▶ EXERCISE OBJECTIVE
Return all lines from the listing below that include the word "Agile".

═══

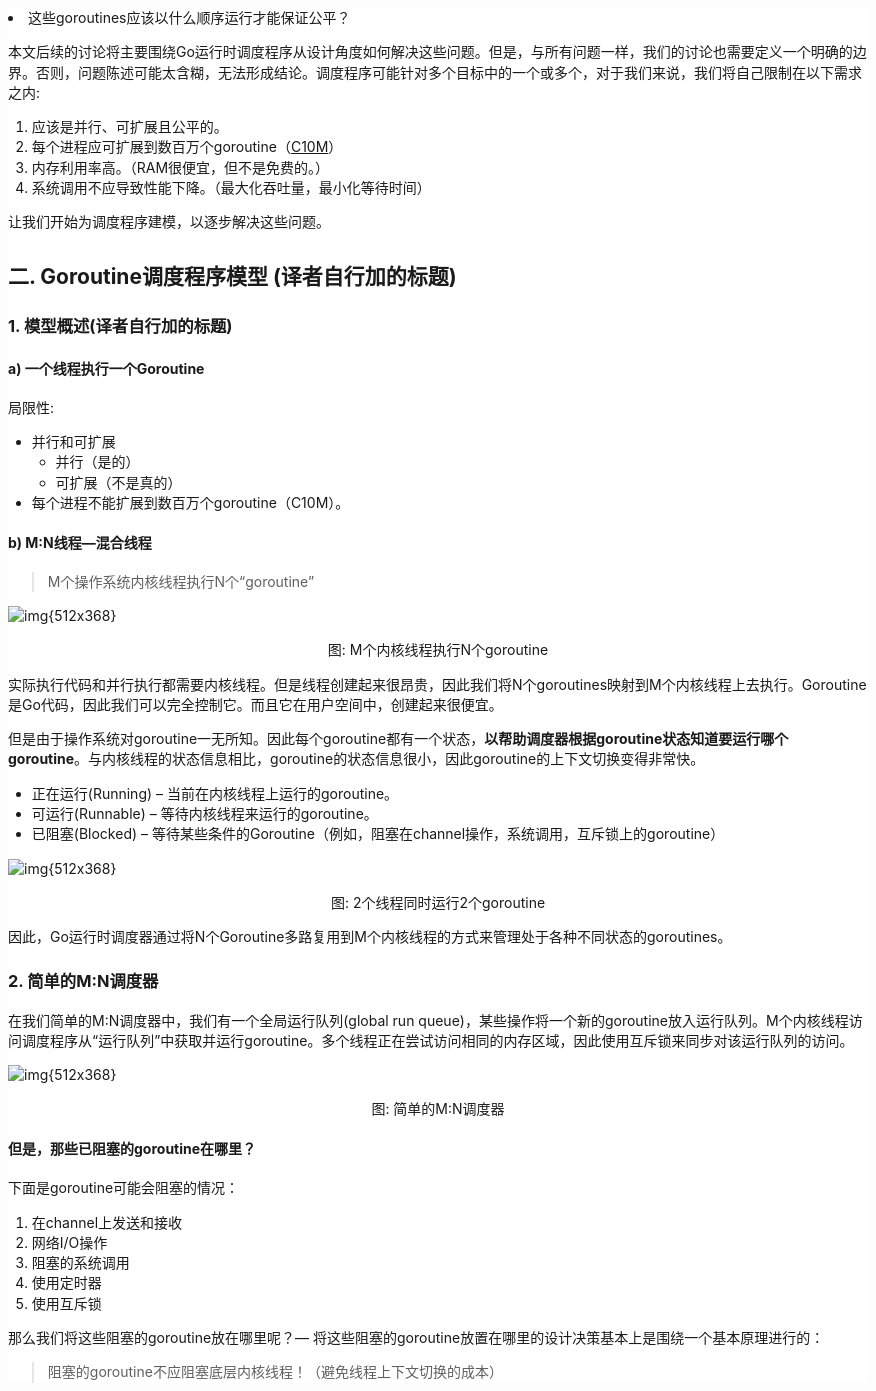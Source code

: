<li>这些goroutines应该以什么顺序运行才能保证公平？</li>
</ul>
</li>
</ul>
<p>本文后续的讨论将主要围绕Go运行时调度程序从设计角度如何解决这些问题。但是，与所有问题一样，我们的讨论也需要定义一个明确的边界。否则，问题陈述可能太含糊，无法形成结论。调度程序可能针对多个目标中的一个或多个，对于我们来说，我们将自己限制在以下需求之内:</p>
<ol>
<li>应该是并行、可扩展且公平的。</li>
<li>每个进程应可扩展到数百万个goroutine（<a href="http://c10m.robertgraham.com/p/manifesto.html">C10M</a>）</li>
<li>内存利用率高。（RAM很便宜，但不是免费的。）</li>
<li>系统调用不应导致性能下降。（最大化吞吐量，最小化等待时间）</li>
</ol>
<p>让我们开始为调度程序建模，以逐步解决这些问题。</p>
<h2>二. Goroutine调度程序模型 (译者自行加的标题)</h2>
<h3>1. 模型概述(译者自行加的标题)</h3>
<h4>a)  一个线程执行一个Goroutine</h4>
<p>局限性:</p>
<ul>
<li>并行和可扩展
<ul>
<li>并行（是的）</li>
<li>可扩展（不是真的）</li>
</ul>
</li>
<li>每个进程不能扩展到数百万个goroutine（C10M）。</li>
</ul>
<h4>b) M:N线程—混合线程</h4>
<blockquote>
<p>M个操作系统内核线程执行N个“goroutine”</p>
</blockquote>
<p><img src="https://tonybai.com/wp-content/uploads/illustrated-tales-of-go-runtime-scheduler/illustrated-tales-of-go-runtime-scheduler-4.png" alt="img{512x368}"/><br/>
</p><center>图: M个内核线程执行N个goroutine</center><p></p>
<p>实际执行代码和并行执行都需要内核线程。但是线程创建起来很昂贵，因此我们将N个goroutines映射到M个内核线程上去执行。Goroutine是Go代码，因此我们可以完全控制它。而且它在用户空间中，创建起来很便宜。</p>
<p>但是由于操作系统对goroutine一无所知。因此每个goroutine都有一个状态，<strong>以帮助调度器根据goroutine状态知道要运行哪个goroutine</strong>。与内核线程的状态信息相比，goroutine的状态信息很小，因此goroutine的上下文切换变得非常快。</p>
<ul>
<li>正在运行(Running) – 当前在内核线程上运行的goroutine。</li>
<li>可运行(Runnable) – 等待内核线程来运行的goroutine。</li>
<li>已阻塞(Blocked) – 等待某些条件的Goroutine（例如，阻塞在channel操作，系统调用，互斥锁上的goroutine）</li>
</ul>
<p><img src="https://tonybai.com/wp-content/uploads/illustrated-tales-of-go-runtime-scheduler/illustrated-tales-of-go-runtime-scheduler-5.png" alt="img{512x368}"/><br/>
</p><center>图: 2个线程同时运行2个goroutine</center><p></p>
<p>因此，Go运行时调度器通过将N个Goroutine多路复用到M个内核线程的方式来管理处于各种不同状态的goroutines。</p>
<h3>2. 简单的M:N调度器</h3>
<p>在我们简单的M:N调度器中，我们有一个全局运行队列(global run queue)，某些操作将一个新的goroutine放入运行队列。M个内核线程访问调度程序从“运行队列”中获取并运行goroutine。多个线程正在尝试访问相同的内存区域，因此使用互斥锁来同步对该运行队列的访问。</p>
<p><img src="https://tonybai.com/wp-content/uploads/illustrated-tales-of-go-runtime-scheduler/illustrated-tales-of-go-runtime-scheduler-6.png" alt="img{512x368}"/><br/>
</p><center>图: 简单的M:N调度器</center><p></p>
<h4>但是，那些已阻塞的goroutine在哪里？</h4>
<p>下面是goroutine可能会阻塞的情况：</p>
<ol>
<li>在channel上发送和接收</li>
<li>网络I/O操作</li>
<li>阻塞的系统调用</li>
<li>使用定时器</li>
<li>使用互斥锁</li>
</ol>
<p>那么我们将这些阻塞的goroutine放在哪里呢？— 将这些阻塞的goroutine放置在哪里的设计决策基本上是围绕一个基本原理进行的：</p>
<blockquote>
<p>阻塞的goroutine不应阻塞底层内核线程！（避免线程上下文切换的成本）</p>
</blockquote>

═══

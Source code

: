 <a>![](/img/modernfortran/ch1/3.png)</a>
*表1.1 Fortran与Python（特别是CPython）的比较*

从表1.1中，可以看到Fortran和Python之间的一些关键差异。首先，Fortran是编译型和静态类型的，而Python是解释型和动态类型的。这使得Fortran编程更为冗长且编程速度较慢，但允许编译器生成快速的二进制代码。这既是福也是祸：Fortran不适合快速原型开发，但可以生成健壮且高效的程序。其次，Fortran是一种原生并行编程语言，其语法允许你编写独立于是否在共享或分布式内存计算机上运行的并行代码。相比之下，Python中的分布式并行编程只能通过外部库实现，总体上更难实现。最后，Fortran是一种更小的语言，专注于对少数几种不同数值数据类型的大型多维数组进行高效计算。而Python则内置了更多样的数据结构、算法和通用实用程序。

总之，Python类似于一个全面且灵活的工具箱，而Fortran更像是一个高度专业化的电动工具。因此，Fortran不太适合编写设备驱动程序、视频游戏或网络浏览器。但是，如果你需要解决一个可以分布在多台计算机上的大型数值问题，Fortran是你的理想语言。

═══

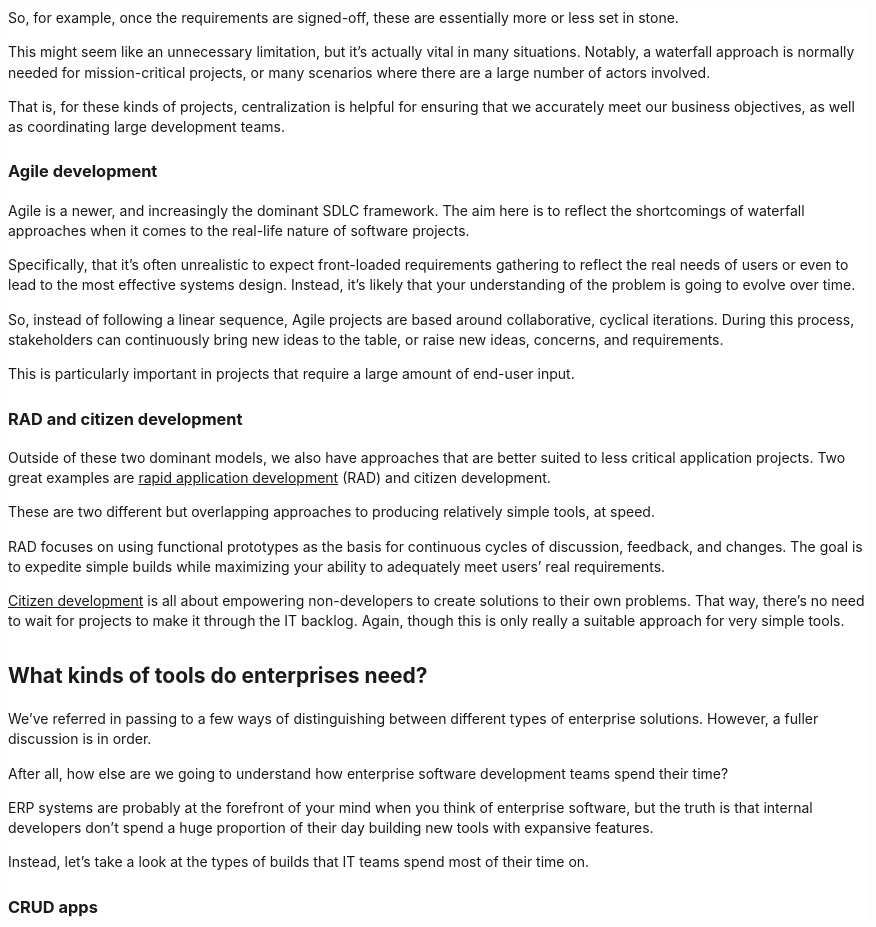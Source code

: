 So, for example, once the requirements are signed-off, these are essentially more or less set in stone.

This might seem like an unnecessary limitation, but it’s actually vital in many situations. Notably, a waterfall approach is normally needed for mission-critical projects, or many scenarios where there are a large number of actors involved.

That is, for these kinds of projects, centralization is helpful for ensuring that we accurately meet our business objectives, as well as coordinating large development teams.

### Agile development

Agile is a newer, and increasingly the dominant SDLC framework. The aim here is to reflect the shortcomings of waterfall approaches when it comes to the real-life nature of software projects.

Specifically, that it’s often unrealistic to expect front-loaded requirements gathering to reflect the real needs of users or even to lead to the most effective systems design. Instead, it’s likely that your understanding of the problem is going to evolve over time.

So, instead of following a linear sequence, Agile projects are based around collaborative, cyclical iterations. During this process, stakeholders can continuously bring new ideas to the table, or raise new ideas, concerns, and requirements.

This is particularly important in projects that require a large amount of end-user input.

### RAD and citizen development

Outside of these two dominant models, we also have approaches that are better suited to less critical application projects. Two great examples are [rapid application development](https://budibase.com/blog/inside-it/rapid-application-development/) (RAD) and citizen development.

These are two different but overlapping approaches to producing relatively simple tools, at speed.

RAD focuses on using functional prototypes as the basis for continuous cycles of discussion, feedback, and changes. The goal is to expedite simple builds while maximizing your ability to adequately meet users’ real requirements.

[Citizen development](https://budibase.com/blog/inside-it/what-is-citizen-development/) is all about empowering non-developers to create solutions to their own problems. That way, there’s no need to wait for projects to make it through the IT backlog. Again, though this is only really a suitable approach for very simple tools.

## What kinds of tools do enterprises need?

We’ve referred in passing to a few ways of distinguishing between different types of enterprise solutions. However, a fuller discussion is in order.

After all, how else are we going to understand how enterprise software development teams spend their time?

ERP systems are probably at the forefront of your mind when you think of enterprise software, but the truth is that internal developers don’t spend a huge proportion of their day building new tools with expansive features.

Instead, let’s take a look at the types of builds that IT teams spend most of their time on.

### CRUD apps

═══

▶ RESULT FOR THIS EXERCISE
### Agile development
Agile is a newer, and increasingly the dominant SDLC framework. The aim here is to reflect the shortcomings of waterfall approaches when it comes to the real-life nature of software projects.
So, instead of following a linear sequence, Agile projects are based around collaborative, cyclical iterations. During this process, stakeholders can continuously bring new ideas to the table, or raise new ideas, concerns, and requirements.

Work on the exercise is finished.